Characteristics of Patients Who Had Positive and Negative Computed Tomography Scans
Injuries Sustained by Patients With Blunt Trauma Who Underwent Computed Tomography for Diagnosis
Physical Signs in Patients With Blunt Trauma Who Underwent Computed Tomography
A CT diagnosis of intra-abdominal injury was made on the basis of multiple findings on any given scan, including the identification of the following: solid organ injury (77.5%), hemoperitoneum (21%), retroperitoneal hematoma (17.5%) mesenteric hematoma (5.0%) and pneumoperitoneum (5.0%) Leakage of gastrointestinal contrast medium was not noted. Univariate analysis revealed that patients with positive scans were younger (28 v. 35 years, p = 0.003 [Table II], had a lower mean hemoglobin level (120 v. 135 g/L, p = 0.018 [Table II]), with more abdominal tenderness (74% v. 40%, p = 0.002 [Table IV]) and abdominal distension (52% v. 23%, p = 0.039 [Table IV]). Patients with positive CT scans also had a higher frequency of pelvic fractures (30% v. 15.4% [Table III]) and gross hematuria (17.6% v. 8% [Table II]) although these results were not significant. There were no documented cases of a subsequent missed injury in patients with a negative CT scan.
Performance characteristics of the clinical prediction rules are summarized in Table V. Application of Grieshop’s rule excluded 23.8% (26 of 109) of patients because of a GCS score less than 11. This rule showed a sensitivity of 93.8%, a specificity of 25.5% and overall accuracy of 51.8%. In contrast, Mackersie’s rule demonstrated a sensitivity of 92.5%, a specificity of 100.0% and an overall accuracy of 97.2%. Mackersie and colleagues’s rule could be applied to all patients regardless of their level of consciousness.
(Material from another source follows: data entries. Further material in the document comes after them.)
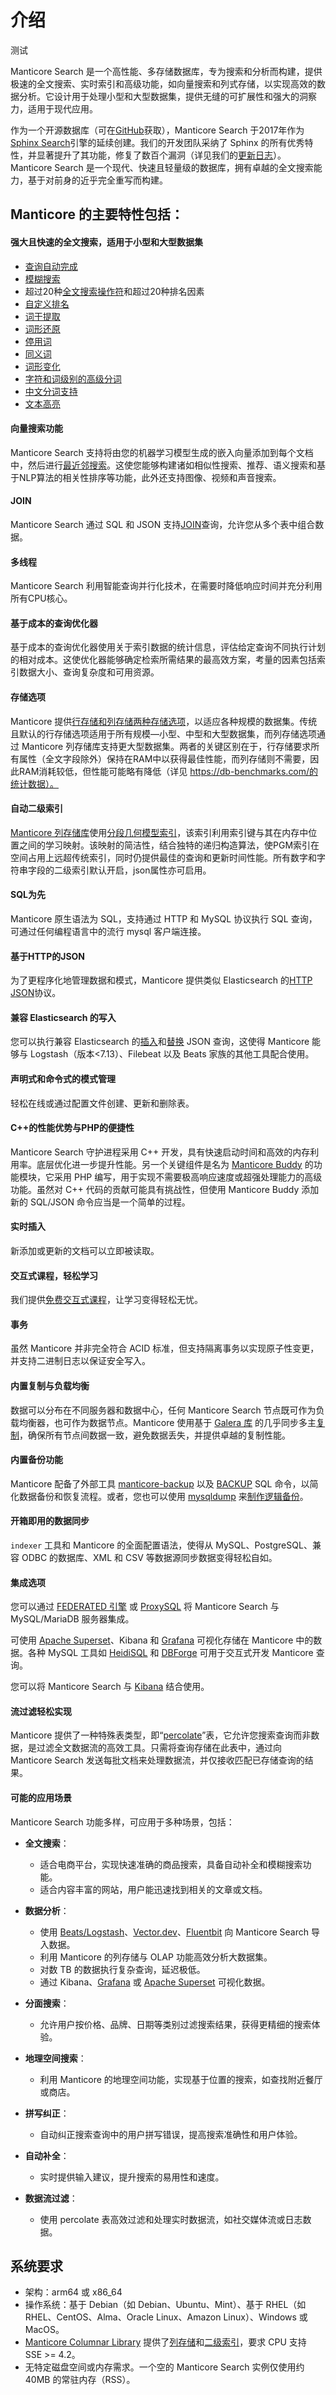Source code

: # 介绍

测试

Manticore Search 是一个高性能、多存储数据库，专为搜索和分析而构建，提供极速的全文搜索、实时索引和高级功能，如向量搜索和列式存储，以实现高效的数据分析。它设计用于处理小型和大型数据集，提供无缝的可扩展性和强大的洞察力，适用于现代应用。

作为一个开源数据库（可在[GitHub](https://github.com/manticoresoftware/manticoresearch/)获取），Manticore Search 于2017年作为[Sphinx Search](https://sphinxsearch.com/)引擎的延续创建。我们的开发团队采纳了 Sphinx 的所有优秀特性，并显著提升了其功能，修复了数百个漏洞（详见我们的[更新日志](https://manual.manticoresearch.com/Changelog)）。Manticore Search 是一个现代、快速且轻量级的数据库，拥有卓越的全文搜索能力，基于对前身的近乎完全重写而构建。

## Manticore 的主要特性包括：
#### 强大且快速的全文搜索，适用于小型和大型数据集

  * [查询自动完成](Searching/Autocomplete.md)
  * [模糊搜索](Searching/Spell_correction.md#Fuzzy-Search)
  * 超过20种[全文搜索操作符](https://play.manticoresearch.com/fulltextintro/)<!--{target="_blank"}-->和超过20种排名因素
  * [自定义排名](Searching/Sorting_and_ranking.md#Ranking-overview)
  * [词干提取](Creating_a_table/NLP_and_tokenization/Morphology.md)
  * [词形还原](Creating_a_table/NLP_and_tokenization/Morphology.md)
  * [停用词](Creating_a_table/NLP_and_tokenization/Ignoring_stop-words.md)
  * [同义词](Creating_a_table/NLP_and_tokenization/Exceptions.md)
  * [词形变化](Creating_a_table/NLP_and_tokenization/Wordforms.md)
  * [字符和词级别的高级分词](Creating_a_table/NLP_and_tokenization/Low-level_tokenization.md)
  * [中文分词支持](Creating_a_table/NLP_and_tokenization/Languages_with_continuous_scripts.md)
  * [文本高亮](Searching/Highlighting.md)

#### 向量搜索功能
Manticore Search 支持将由您的机器学习模型生成的嵌入向量添加到每个文档中，然后进行[最近邻搜索](Searching/KNN.md)。这使您能够构建诸如相似性搜索、推荐、语义搜索和基于NLP算法的相关性排序等功能，此外还支持图像、视频和声音搜索。

#### JOIN
Manticore Search 通过 SQL 和 JSON 支持[JOIN](Searching/Joining.md)查询，允许您从多个表中组合数据。

#### 多线程
Manticore Search 利用智能查询并行化技术，在需要时降低响应时间并充分利用所有CPU核心。

#### 基于成本的查询优化器
基于成本的查询优化器使用关于索引数据的统计信息，评估给定查询不同执行计划的相对成本。这使优化器能够确定检索所需结果的最高效方案，考量的因素包括索引数据大小、查询复杂度和可用资源。

#### 存储选项
Manticore 提供[行存储和列存储两种存储选项](Creating_a_table/Data_types.md#Row-wise-and-columnar-attribute-storages)，以适应各种规模的数据集。传统且默认的行存储选项适用于所有规模—小型、中型和大型数据集，而列存储选项通过 Manticore 列存储库支持更大型数据集。两者的关键区别在于，行存储要求所有属性（全文字段除外）保持在RAM中以获得最佳性能，而列存储则不需要，因此RAM消耗较低，但性能可能略有降低（详见 https://db-benchmarks.com/的统计数据）。

#### 自动二级索引
[Manticore 列存储库](https://github.com/manticoresoftware/columnar/)使用[分段几何模型索引](https://github.com/gvinciguerra/PGM-index)，该索引利用索引键与其在内存中位置之间的学习映射。该映射的简洁性，结合独特的递归构造算法，使PGM索引在空间占用上远超传统索引，同时仍提供最佳的查询和更新时间性能。所有数字和字符串字段的二级索引默认开启，json属性亦可启用。

#### SQL为先
Manticore 原生语法为 SQL，支持通过 HTTP 和 MySQL 协议执行 SQL 查询，可通过任何编程语言中的流行 mysql 客户端连接。

#### 基于HTTP的JSON
为了更程序化地管理数据和模式，Manticore 提供类似 Elasticsearch 的[HTTP JSON](Searching/Full_text_matching/Basic_usage.md#HTTP-JSON)协议。

#### 兼容 Elasticsearch 的写入
您可以执行兼容 Elasticsearch 的[插入](Data_creation_and_modification/Adding_documents_to_a_table/Adding_documents_to_a_real-time_table.md#Adding-documents-to-a-real-time-table)和[替换](Data_creation_and_modification/Updating_documents/REPLACE.md#REPLACE) JSON 查询，这使得 Manticore 能够与 Logstash（版本<7.13）、Filebeat 以及 Beats 家族的其他工具配合使用。

#### 声明式和命令式的模式管理
轻松在线或通过配置文件创建、更新和删除表。

#### C++的性能优势与PHP的便捷性
Manticore Search 守护进程采用 C++ 开发，具有快速启动时间和高效的内存利用率。底层优化进一步提升性能。另一个关键组件是名为 [Manticore Buddy](https://github.com/manticoresoftware/manticoresearch-buddy) 的功能模块，它采用 PHP 编写，用于实现不需要极高响应速度或超强处理能力的高级功能。虽然对 C++ 代码的贡献可能具有挑战性，但使用 Manticore Buddy 添加新的 SQL/JSON 命令应当是一个简单的过程。

#### 实时插入
新添加或更新的文档可以立即被读取。

#### 交互式课程，轻松学习
我们提供[免费交互式课程](https://play.manticoresearch.com/)，让学习变得轻松无忧。

#### 事务
虽然 Manticore 并非完全符合 ACID 标准，但支持隔离事务以实现原子性变更，并支持二进制日志以保证安全写入。

#### 内置复制与负载均衡
数据可以分布在不同服务器和数据中心，任何 Manticore Search 节点既可作为负载均衡器，也可作为数据节点。Manticore 使用基于 [Galera 库](https://galeracluster.com/) 的几乎同步多主[复制](https://play.manticoresearch.com/replication/)，确保所有节点间数据一致，避免数据丢失，并提供卓越的复制性能。

#### 内置备份功能
Manticore 配备了外部工具 [manticore-backup](Securing_and_compacting_a_table/Backup_and_restore.md) 以及 [BACKUP](Securing_and_compacting_a_table/Backup_and_restore.md#BACKUP-SQL-command-reference) SQL 命令，以简化数据备份和恢复流程。或者，您也可以使用 [mysqldump](https://dev.mysql.com/doc/refman/8.0/en/mysqldump.html) 来[制作逻辑备份](Securing_and_compacting_a_table/Backup_and_restore.md#Backup-and-restore-with-mysqldump)。

#### 开箱即用的数据同步
`indexer` 工具和 Manticore 的全面配置语法，使得从 MySQL、PostgreSQL、兼容 ODBC 的数据库、XML 和 CSV 等数据源同步数据变得轻松自如。

#### 集成选项
您可以通过 [FEDERATED 引擎](Extensions/FEDERATED.md) 或 [ProxySQL](https://manticoresearch.com/blog/using-proxysql-to-route-inserts-in-a-distributed-realtime-index/) 将 Manticore Search 与 MySQL/MariaDB 服务器集成。

可使用 [Apache Superset](https://manticoresearch.com/blog/manticoresearch-apache-superset-integration/)、Kibana 和 [Grafana](https://manticoresearch.com/blog/manticoresearch-grafana-integration/) 可视化存储在 Manticore 中的数据。各种 MySQL 工具如 [HeidiSQL](https://www.heidisql.com/) 和 [DBForge](https://www.devart.com/dbforge/) 可用于交互式开发 Manticore 查询。

您可以将 Manticore Search 与 [Kibana](Integration/Kibana.md) 结合使用。

#### 流过滤轻松实现
Manticore 提供了一种特殊表类型，即“[percolate](Creating_a_table/Local_tables/Percolate_table.md)”表，它允许您搜索查询而非数据，是过滤全文数据流的高效工具。只需将查询存储在此表中，通过向 Manticore Search 发送每批文档来处理数据流，并仅接收匹配已存储查询的结果。

#### 可能的应用场景
Manticore Search 功能多样，可应用于多种场景，包括：

- **全文搜索**：
  - 适合电商平台，实现快速准确的商品搜索，具备自动补全和模糊搜索功能。
  - 适合内容丰富的网站，用户能迅速找到相关的文章或文档。

- **数据分析**：
  - 使用 [Beats/Logstash](https://manticoresearch.com/blog/integration-of-manticore-with-logstash-filebeat/)、[Vector.dev](https://manticoresearch.com/blog/integration-of-manticore-with-vectordev/)、[Fluentbit](https://manticoresearch.com/blog/integration-of-manticore-with-fluentbit/) 向 Manticore Search 导入数据。
  - 利用 Manticore 的列存储与 OLAP 功能高效分析大数据集。
  - 对数 TB 的数据执行复杂查询，延迟极低。
  - 通过 Kibana、[Grafana](https://manticoresearch.com/blog/manticoresearch-grafana-integration/) 或 [Apache Superset](https://manticoresearch.com/blog/manticoresearch-apache-superset-integration/) 可视化数据。

- **分面搜索**：
  - 允许用户按价格、品牌、日期等类别过滤搜索结果，获得更精细的搜索体验。

- **地理空间搜索**：
  - 利用 Manticore 的地理空间功能，实现基于位置的搜索，如查找附近餐厅或商店。

- **拼写纠正**：
  - 自动纠正搜索查询中的用户拼写错误，提高搜索准确性和用户体验。

- **自动补全**：
  - 实时提供输入建议，提升搜索的易用性和速度。

- **数据流过滤**：
  - 使用 percolate 表高效过滤和处理实时数据流，如社交媒体流或日志数据。


## 系统要求

* 架构：arm64 或 x86_64
* 操作系统：基于 Debian（如 Debian、Ubuntu、Mint）、基于 RHEL（如 RHEL、CentOS、Alma、Oracle Linux、Amazon Linux）、Windows 或 MacOS。
* [Manticore Columnar Library](https://github.com/manticoresoftware/columnar) 提供了[列存储](Creating_a_table/Data_types.md#Row-wise-and-columnar-attribute-storages)和[二级索引](Introduction.md#Automatic-secondary-indexes)，要求 CPU 支持 SSE >= 4.2。
* 无特定磁盘空间或内存需求。一个空的 Manticore Search 实例仅使用约 40MB 的常驻内存（RSS）。

<!-- proofread -->

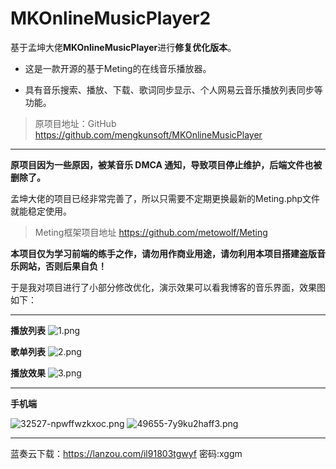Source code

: # MKOnlineMusicPlayer2

基于孟坤大佬**MKOnlineMusicPlayer**进行**修复优化版本**。

- 这是一款开源的基于Meting的在线音乐播放器。

- 具有音乐搜索、播放、下载、歌词同步显示、个人网易云音乐播放列表同步等功能。

> 原项目地址：GitHub https://github.com/mengkunsoft/MKOnlineMusicPlayer

---

**原项目因为一些原因，被某音乐 DMCA 通知，导致项目停止维护，后端文件也被删除了。**

孟坤大佬的项目已经非常完善了，所以只需要不定期更换最新的Meting.php文件就能稳定使用。

> Meting框架项目地址 https://github.com/metowolf/Meting

**本项目仅为学习前端的练手之作，请勿用作商业用途，请勿利用本项目搭建盗版音乐网站，否则后果自负！**

于是我对项目进行了小部分修改优化，演示效果可以看我博客的音乐界面，效果图如下：

---

**播放列表**
![1.png](https://www.xggm.top/usr/uploads/2022/04/265084293.png)

**歌单列表**
![2.png](https://www.xggm.top/usr/uploads/2022/04/3316317218.png)

**播放效果**
![3.png](https://www.xggm.top/usr/uploads/2022/04/2849229124.png)

---

**手机端**

![32527-npwffwzkxoc.png](https://www.xggm.top/usr/uploads/2022/04/679544348.png)
![49655-7y9ku2haff3.png](https://www.xggm.top/usr/uploads/2022/04/352921465.png)

---
蓝奏云下载：https://lanzou.com/il91803tgwyf  密码:xggm
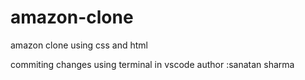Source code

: # amazon-clone
amazon clone using css and html

commiting changes using terminal in vscode 
    author :sanatan sharma
    
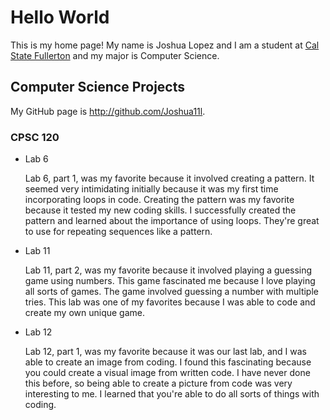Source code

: # Hello World

This is my home page! My name is Joshua Lopez and I am a student at [Cal State Fullerton](http://www.fullerton.edu/) and my major is Computer Science.

## Computer Science Projects

My GitHub page is http://github.com/Joshua11l.

### CPSC 120

* Lab 6

     Lab 6, part 1, was my favorite because it involved creating a pattern. It seemed very intimidating initially because it was my first time incorporating loops in code. Creating the pattern was my favorite because it tested my new coding skills. I successfully created the pattern and learned about the importance of using loops. They're great to use for repeating sequences like a pattern. 
    

* Lab 11

     Lab 11, part 2, was my favorite because it involved playing a guessing game using numbers. This game fascinated me because I love playing all sorts of games. The game involved guessing a number with multiple tries. This lab was one of my favorites because I was able to code and create my own unique game. 

* Lab 12

    Lab 12, part 1, was my favorite because it was our last lab, and I was able to create an image from coding. I found this fascinating because you could create a visual image from written code. I have never done this before, so being able to create a picture from code was very interesting to me. I learned that you're able to do all sorts of things with coding.
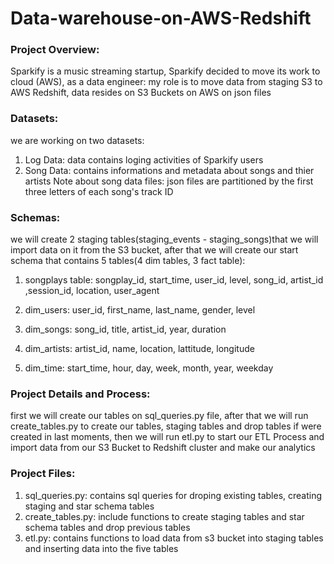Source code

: # Data-warehouse-on-AWS-Redshift

### Project Overview:

Sparkify is a music streaming startup, Sparkify decided to move its work to cloud (AWS), as a data engineer: my role is to move data from staging S3 to AWS Redshift, data resides on S3 Buckets on AWS on json files




### Datasets:

we are working on two datasets:
1) Log Data: data contains loging activities of Sparkify users
2) Song Data: contains informations and metadata about songs and thier artists
Note about song data files: json files are partitioned by the first three letters of each song's track ID


### Schemas:

we will create 2 staging tables(staging_events - staging_songs)that we will import data on it from the S3 bucket, after that we will create our start schema that contains 5 tables(4 dim tables, 3 fact table):
1) songplays table:
songplay_id, start_time, user_id, level, song_id, artist_id ,session_id, location, user_agent

2) dim_users: 
user_id, first_name, last_name, gender, level

3) dim_songs:
song_id, title, artist_id, year, duration

4) dim_artists:
artist_id, name, location, lattitude, longitude
    
5) dim_time:
start_time, hour, day, week, month, year, weekday


### Project Details and Process:

first we will create our tables on sql_queries.py file, after that we will run create_tables.py to create our tables, staging tables and drop tables if were created in last moments, then we will run etl.py to start our ETL Process and import data from our S3 Bucket to Redshift cluster and make our analytics 


### Project Files:

1) sql_queries.py: contains sql queries for droping existing tables, creating staging and star schema tables
2) create_tables.py: include functions to create staging tables and star schema tables and drop previous tables
3) etl.py: contains functions to load data from s3 bucket into staging tables and inserting data into the five tables

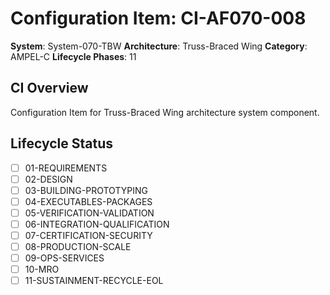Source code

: # Configuration Item: CI-AF070-008

**System**: System-070-TBW
**Architecture**: Truss-Braced Wing
**Category**: AMPEL-C
**Lifecycle Phases**: 11

## CI Overview
Configuration Item for Truss-Braced Wing architecture system component.

## Lifecycle Status
- [ ] 01-REQUIREMENTS
- [ ] 02-DESIGN
- [ ] 03-BUILDING-PROTOTYPING
- [ ] 04-EXECUTABLES-PACKAGES
- [ ] 05-VERIFICATION-VALIDATION
- [ ] 06-INTEGRATION-QUALIFICATION
- [ ] 07-CERTIFICATION-SECURITY
- [ ] 08-PRODUCTION-SCALE
- [ ] 09-OPS-SERVICES
- [ ] 10-MRO
- [ ] 11-SUSTAINMENT-RECYCLE-EOL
Performance Characteristics of the Clinical Prediction Rules for Identifying Patients With Intra-abdominal Injuries
Discussion
The purpose of this study was to evaluate our selection criteria for the use of abdominal CT in patients who were clinically deemed at risk of abdominal injury after blunt trauma. We found that the accuracy of these criteria in predicting positive scans was poor because only 36.7% of scans ordered revealed any evidence of injury. Use of the clinical prediction rule described by Mackersie and colleagues21 demonstrated an accuracy of 97.2% and could be applied to all blunt trauma cases in contrast to the other rule tested. Application of such a rule could potentially expedite the time taken to investigate blunt trauma victims without the risk of missing important injuries.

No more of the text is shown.